Replaces: day0bootstrap.sh, pi_init.sh, onboarding.sh
Features:
- ✅ Auto-detection (Proxmox, Docker VM, Raspberry Pi, physical servers, AI workstations)
- ✅ Static IP configuration via netplan
- ✅ Docker & Ansible installation (with Debian Trixie compatibility)
- ✅ SSH key generation (ED25519 preferred, RSA fallback)
- ✅ Comprehensive validation suite
- ✅ Hardware fingerprinting with YAML/JSON output
- ✅ Ansible inventory auto-discovery
Usage:
./bootstrap.sh [OPTIONS]
Options:
--help Show detailed help
--dry-run Preview actions without changes
--hardware-type TYPE Override auto-detection
(proxmox|docker-vm|pi|physical-docker|ai-workstation)

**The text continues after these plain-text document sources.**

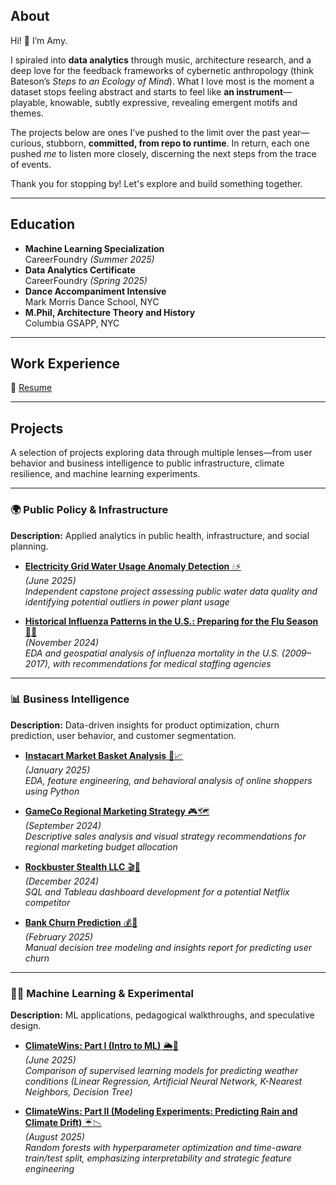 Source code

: ## About

Hi! 👋
I’m Amy.

I spiraled into **data analytics** through music, architecture research, and a deep love for the feedback frameworks of cybernetic anthropology (think Bateson’s *Steps to an Ecology of Mind*). What I love most is the moment a dataset stops feeling abstract and starts to feel like **an instrument**—playable, knowable, subtly expressive, revealing emergent motifs and themes.

The projects below are ones I’ve pushed to the limit over the past year—curious, stubborn, **committed, from repo to runtime**. In return, each one pushed *me* to listen more closely, discerning the next steps from the trace of events.

Thank you for stopping by! Let's explore and build something together.   

---

## Education

- **Machine Learning Specialization**  
  CareerFoundry  _(Summer 2025)_
- **Data Analytics Certificate**  
  CareerFoundry  _(Spring 2025)_
- **Dance Accompaniment Intensive**  
  Mark Morris Dance School, NYC
- **M.Phil, Architecture Theory and History**  
  Columbia GSAPP, NYC				       		

---

## Work Experience

📄 [Resume](/assets/img/CV_082025_AmyZhang.pdf) 

---
## Projects

A selection of projects exploring data through multiple lenses—from user behavior and business intelligence to public infrastructure, climate resilience, and machine learning experiments.

---

### 🌍 Public Policy & Infrastructure
**Description:** Applied analytics in public health, infrastructure, and social planning.

- [**Electricity Grid Water Usage Anomaly Detection** 💧⚡️](project-powerplants.md)  
  _(June 2025)_  
  _Independent capstone project assessing public water data quality and identifying potential outliers in power plant usage_

- [**Historical Influenza Patterns in the U.S.: Preparing for the Flu Season** 💉🏥](project-influenza.md)  
  _(November 2024)_  
  _EDA and geospatial analysis of influenza mortality in the U.S. (2009–2017), with recommendations for medical staffing agencies_

---

### 📊 Business Intelligence
**Description:** Data-driven insights for product optimization, churn prediction, user behavior, and customer segmentation.

- [**Instacart Market Basket Analysis**  🛒📈](project-instacart.md)  
  _(January 2025)_  
  _EDA, feature engineering, and behavioral analysis of online shoppers using Python_

- [**GameCo Regional Marketing Strategy** 🎮🗺️](project-gameco.md)  
  _(September 2024)_  
  _Descriptive sales analysis and visual strategy recommendations for regional marketing budget allocation_

- [**Rockbuster Stealth LLC** 🎬🎯](project-rockbuster.md)  
  _(December 2024)_  
  _SQL and Tableau dashboard development for a potential Netflix competitor_

- [**Bank Churn Prediction** 💰🔎](project-bankchurn.md)  
  _(February 2025)_  
  _Manual decision tree modeling and insights report for predicting user churn_

---

### 🦾💪 Machine Learning & Experimental
**Description:** ML applications, pedagogical walkthroughs, and speculative design.

- [**ClimateWins: Part I (Intro to ML)** 🌦️🤖](project-climatewins.md)  
  _(June 2025)_  
  _Comparison of supervised learning models for predicting weather conditions (Linear Regression, Artificial Neural Network, K-Nearest Neighbors, Decision Tree)_

- [**ClimateWins: Part II (Modeling Experiments: Predicting Rain and Climate Drift)** ☔️📉](project-climatewins-advanced.md)  
  _(August 2025)_  
  _Random forests with hyperparameter optimization and time-aware train/test split, emphasizing interpretability and strategic feature engineering_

--skip-network Skip network configuration
--skip-validation Skip post-bootstrap validation
--output-json Generate JSON output instead of YAML
--target-ip IP Set static IP address (default: auto-assigned)
--gateway IP Set gateway IP (default: 10.0.0.1)

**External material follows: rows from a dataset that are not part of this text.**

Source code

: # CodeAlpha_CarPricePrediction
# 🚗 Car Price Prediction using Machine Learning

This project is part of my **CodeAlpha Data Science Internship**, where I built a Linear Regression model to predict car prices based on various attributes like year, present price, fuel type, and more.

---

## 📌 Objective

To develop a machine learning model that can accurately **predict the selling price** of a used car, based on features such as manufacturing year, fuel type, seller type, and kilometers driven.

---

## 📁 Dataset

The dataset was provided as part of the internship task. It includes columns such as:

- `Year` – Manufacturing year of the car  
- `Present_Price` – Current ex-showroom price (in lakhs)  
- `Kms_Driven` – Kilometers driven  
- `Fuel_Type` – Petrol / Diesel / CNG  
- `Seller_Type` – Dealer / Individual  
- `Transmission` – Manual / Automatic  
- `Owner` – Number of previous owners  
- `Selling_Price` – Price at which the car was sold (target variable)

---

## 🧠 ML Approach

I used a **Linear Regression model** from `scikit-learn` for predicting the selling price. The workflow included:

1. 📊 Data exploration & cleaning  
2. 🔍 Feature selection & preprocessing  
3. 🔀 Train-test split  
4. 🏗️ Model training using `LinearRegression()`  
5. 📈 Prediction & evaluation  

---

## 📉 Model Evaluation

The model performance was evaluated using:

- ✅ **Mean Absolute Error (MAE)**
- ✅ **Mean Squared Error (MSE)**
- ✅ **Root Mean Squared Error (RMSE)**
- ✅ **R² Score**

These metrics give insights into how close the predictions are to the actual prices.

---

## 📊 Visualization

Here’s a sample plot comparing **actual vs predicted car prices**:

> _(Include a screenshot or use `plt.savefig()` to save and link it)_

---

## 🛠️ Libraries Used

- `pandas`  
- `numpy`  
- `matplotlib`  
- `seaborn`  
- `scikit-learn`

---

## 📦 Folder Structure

--dns IP Set DNS server (default: 10.0.0.2)
Examples:
# Auto-detect and configure with defaults
./bootstrap.sh
# Preview what would be done (safe to run)
./bootstrap.sh --dry-run
# Force Proxmox mode with custom IP
./bootstrap.sh --hardware-type proxmox --target-ip 10.0.0.201
# Skip network config (already configured manually)
./bootstrap.sh --skip-network
# Generate JSON for monitoring integration
./bootstrap.sh --output-json
Output Files:
../ansible/archive/outputs/hardware-facts-{hostname}-{timestamp}.yml../ansible/archive/outputs/bootstrap-validation-{hostname}-{timestamp}.log../ansible/archive/inventory/discovered-hosts.yml(auto-discovery)
Workflow:
- Detection → Identify OS, hardware type, CPU, GPU
- Network Config → Apply static IP via netplan (SSH will disconnect)
- Package Install → Docker, Ansible, proxmoxer (as needed)
- SSH Keys → Generate/verify ED25519 keys
- Validation → Comprehensive health checks (disk, memory, network, etc.)
- Fingerprinting → Generate hardware inventory YAML
Network Warning: Network configuration will disconnect SSH. Reconnect to new IP after ~10 seconds.
validate-node.sh — Standalone Health Check Tool
Purpose: Comprehensive validation suite for operational readiness. Can be run post-bootstrap or ad-hoc on any managed node.
Features:
- ✅ Disk space & performance checks
- ✅ Memory & swap validation
- ✅ Network routing & connectivity tests
- ✅ NFS client configuration
- ✅ Docker daemon health
- ✅ Proxmox API accessibility (if applicable)
- ✅ SSH security audit
- ✅ Time synchronization verification
- ✅ JSON output for monitoring integration
Usage:
./validate-node.sh [OPTIONS]
Options:
--help Show detailed help
--json Output results in JSON format
--critical-only Show only critical errors
--verbose Show detailed output for each check
Examples:
# Run all checks with standard output
./validate-node.sh
# Only show critical errors (useful in scripts)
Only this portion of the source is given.